▸ EXERCISE DESCRIPTION
Reproduction without pictures: print every entry precisely as written.

▸ WORKING DATA
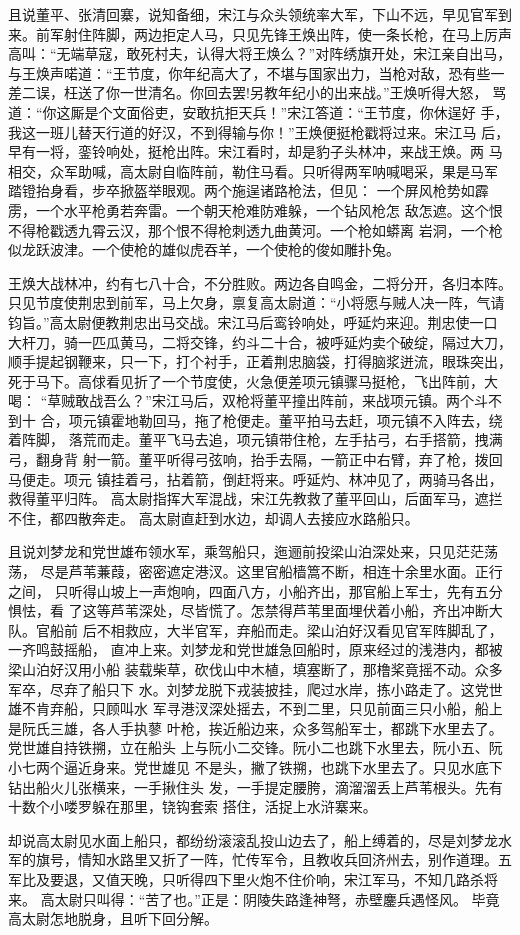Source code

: 且说董平、张清回寨，说知备细，宋江与众头领统率大军，下山不远，早见官军到
来。前军射住阵脚，两边拒定人马，只见先锋王焕出阵，使一条长枪，在马上厉声
高叫：“无端草寇，敢死村夫，认得大将王焕么？”对阵绣旗开处，宋江亲自出马，
与王焕声喏道：“王节度，你年纪高大了，不堪与国家出力，当枪对敌，恐有些一
差二误，枉送了你一世清名。你回去罢!另教年纪小的出来战。”王焕听得大怒，
骂道：“你这厮是个文面俗吏，安敢抗拒天兵！”宋江答道：“王节度，你休逞好
手，我这一班儿替天行道的好汉，不到得输与你！”王焕便挺枪戳将过来。宋江马
后，早有一将，銮铃响处，挺枪出阵。宋江看时，却是豹子头林冲，来战王焕。两
马相交，众军助喊，高太尉自临阵前，勒住马看。只听得两军呐喊喝采，果是马军
踏镫抬身看，步卒掀盔举眼观。两个施逞诸路枪法，但见：
一个屏风枪势如霹雳，一个水平枪勇若奔雷。一个朝天枪难防难躲，一个钻风枪怎
敌怎遮。这个恨不得枪戳透九霄云汉，那个恨不得枪刺透九曲黄河。一个枪如蟒离
岩洞，一个枪似龙跃波津。一个使枪的雄似虎吞羊，一个使枪的俊如雕扑兔。

王焕大战林冲，约有七八十合，不分胜败。两边各自鸣金，二将分开，各归本阵。
只见节度使荆忠到前军，马上欠身，禀复高太尉道：“小将愿与贼人决一阵，气请
钧旨。”高太尉便教荆忠出马交战。宋江马后鸾铃响处，呼延灼来迎。荆忠使一口
大杆刀，骑一匹瓜黄马，二将交锋，约斗二十合，被呼延灼卖个破绽，隔过大刀，
顺手提起钢鞭来，只一下，打个衬手，正着荆忠脑袋，打得脑浆迸流，眼珠突出，
死于马下。高俅看见折了一个节度使，火急便差项元镇骤马挺枪，飞出阵前，大喝：
“草贼敢战吾么？”宋江马后，双枪将董平撞出阵前，来战项元镇。两个斗不到十
合，项元镇霍地勒回马，拖了枪便走。董平拍马去赶，项元镇不入阵去，绕着阵脚，
落荒而走。董平飞马去追，项元镇带住枪，左手拈弓，右手搭箭，拽满弓，翻身背
射一箭。董平听得弓弦响，抬手去隔，一箭正中右臂，弃了枪，拨回马便走。项元
镇挂着弓，拈着箭，倒赶将来。呼延灼、林冲见了，两骑马各出，救得董平归阵。
高太尉指挥大军混战，宋江先教救了董平回山，后面军马，遮拦不住，都四散奔走。
高太尉直赶到水边，却调人去接应水路船只。

且说刘梦龙和党世雄布领水军，乘驾船只，迤逦前投梁山泊深处来，只见茫茫荡荡，
尽是芦苇蒹葭，密密遮定港汊。这里官船樯篙不断，相连十余里水面。正行之间，
只听得山坡上一声炮响，四面八方，小船齐出，那官船上军士，先有五分惧怯，看
了这等芦苇深处，尽皆慌了。怎禁得芦苇里面埋伏着小船，齐出冲断大队。官船前
后不相救应，大半官军，弃船而走。梁山泊好汉看见官军阵脚乱了，一齐鸣鼓摇船，
直冲上来。刘梦龙和党世雄急回船时，原来经过的浅港内，都被梁山泊好汉用小船
装载柴草，砍伐山中木植，填塞断了，那橹桨竟摇不动。众多军卒，尽弃了船只下
水。刘梦龙脱下戎装披挂，爬过水岸，拣小路走了。这党世雄不肯弃船，只顾叫水
军寻港汊深处摇去，不到二里，只见前面三只小船，船上是阮氏三雄，各人手执蓼
叶枪，挨近船边来，众多驾船军士，都跳下水里去了。党世雄自持铁搠，立在船头
上与阮小二交锋。阮小二也跳下水里去，阮小五、阮小七两个逼近身来。党世雄见
不是头，撇了铁搠，也跳下水里去了。只见水底下钻出船火儿张横来，一手揪住头
发，一手提定腰胯，滴溜溜丢上芦苇根头。先有十数个小喽罗躲在那里，铙钩套索
搭住，活捉上水浒寨来。

却说高太尉见水面上船只，都纷纷滚滚乱投山边去了，船上缚着的，尽是刘梦龙水
军的旗号，情知水路里又折了一阵，忙传军令，且教收兵回济州去，别作道理。五
军比及要退，又值天晚，只听得四下里火炮不住价响，宋江军马，不知几路杀将来。
高太尉只叫得：“苦了也。”正是：阴陵失路逢神弩，赤壁鏖兵遇怪风。
毕竟高太尉怎地脱身，且听下回分解。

▸ ANSWER TO THIS EXERCISE
Source code

: 且说董平、张清回寨，说知备细，宋江与众头领统率大军，下山不远，早见官军到
来。前军射住阵脚，两边拒定人马，只见先锋王焕出阵，使一条长枪，在马上厉声
高叫：“无端草寇，敢死村夫，认得大将王焕么？”对阵绣旗开处，宋江亲自出马，
与王焕声喏道：“王节度，你年纪高大了，不堪与国家出力，当枪对敌，恐有些一
差二误，枉送了你一世清名。你回去罢!另教年纪小的出来战。”王焕听得大怒，
骂道：“你这厮是个文面俗吏，安敢抗拒天兵！”宋江答道：“王节度，你休逞好
手，我这一班儿替天行道的好汉，不到得输与你！”王焕便挺枪戳将过来。宋江马
后，早有一将，銮铃响处，挺枪出阵。宋江看时，却是豹子头林冲，来战王焕。两
马相交，众军助喊，高太尉自临阵前，勒住马看。只听得两军呐喊喝采，果是马军
踏镫抬身看，步卒掀盔举眼观。两个施逞诸路枪法，但见：
一个屏风枪势如霹雳，一个水平枪勇若奔雷。一个朝天枪难防难躲，一个钻风枪怎
敌怎遮。这个恨不得枪戳透九霄云汉，那个恨不得枪刺透九曲黄河。一个枪如蟒离
岩洞，一个枪似龙跃波津。一个使枪的雄似虎吞羊，一个使枪的俊如雕扑兔。

王焕大战林冲，约有七八十合，不分胜败。两边各自鸣金，二将分开，各归本阵。
只见节度使荆忠到前军，马上欠身，禀复高太尉道：“小将愿与贼人决一阵，气请
钧旨。”高太尉便教荆忠出马交战。宋江马后鸾铃响处，呼延灼来迎。荆忠使一口
大杆刀，骑一匹瓜黄马，二将交锋，约斗二十合，被呼延灼卖个破绽，隔过大刀，
顺手提起钢鞭来，只一下，打个衬手，正着荆忠脑袋，打得脑浆迸流，眼珠突出，
死于马下。高俅看见折了一个节度使，火急便差项元镇骤马挺枪，飞出阵前，大喝：
“草贼敢战吾么？”宋江马后，双枪将董平撞出阵前，来战项元镇。两个斗不到十
合，项元镇霍地勒回马，拖了枪便走。董平拍马去赶，项元镇不入阵去，绕着阵脚，
落荒而走。董平飞马去追，项元镇带住枪，左手拈弓，右手搭箭，拽满弓，翻身背
射一箭。董平听得弓弦响，抬手去隔，一箭正中右臂，弃了枪，拨回马便走。项元
镇挂着弓，拈着箭，倒赶将来。呼延灼、林冲见了，两骑马各出，救得董平归阵。
高太尉指挥大军混战，宋江先教救了董平回山，后面军马，遮拦不住，都四散奔走。
高太尉直赶到水边，却调人去接应水路船只。

且说刘梦龙和党世雄布领水军，乘驾船只，迤逦前投梁山泊深处来，只见茫茫荡荡，
尽是芦苇蒹葭，密密遮定港汊。这里官船樯篙不断，相连十余里水面。正行之间，
只听得山坡上一声炮响，四面八方，小船齐出，那官船上军士，先有五分惧怯，看
了这等芦苇深处，尽皆慌了。怎禁得芦苇里面埋伏着小船，齐出冲断大队。官船前
后不相救应，大半官军，弃船而走。梁山泊好汉看见官军阵脚乱了，一齐鸣鼓摇船，
直冲上来。刘梦龙和党世雄急回船时，原来经过的浅港内，都被梁山泊好汉用小船
装载柴草，砍伐山中木植，填塞断了，那橹桨竟摇不动。众多军卒，尽弃了船只下
水。刘梦龙脱下戎装披挂，爬过水岸，拣小路走了。这党世雄不肯弃船，只顾叫水
军寻港汊深处摇去，不到二里，只见前面三只小船，船上是阮氏三雄，各人手执蓼
叶枪，挨近船边来，众多驾船军士，都跳下水里去了。党世雄自持铁搠，立在船头
上与阮小二交锋。阮小二也跳下水里去，阮小五、阮小七两个逼近身来。党世雄见
不是头，撇了铁搠，也跳下水里去了。只见水底下钻出船火儿张横来，一手揪住头
发，一手提定腰胯，滴溜溜丢上芦苇根头。先有十数个小喽罗躲在那里，铙钩套索
搭住，活捉上水浒寨来。

却说高太尉见水面上船只，都纷纷滚滚乱投山边去了，船上缚着的，尽是刘梦龙水
军的旗号，情知水路里又折了一阵，忙传军令，且教收兵回济州去，别作道理。五
军比及要退，又值天晚，只听得四下里火炮不住价响，宋江军马，不知几路杀将来。
高太尉只叫得：“苦了也。”正是：阴陵失路逢神弩，赤壁鏖兵遇怪风。
毕竟高太尉怎地脱身，且听下回分解。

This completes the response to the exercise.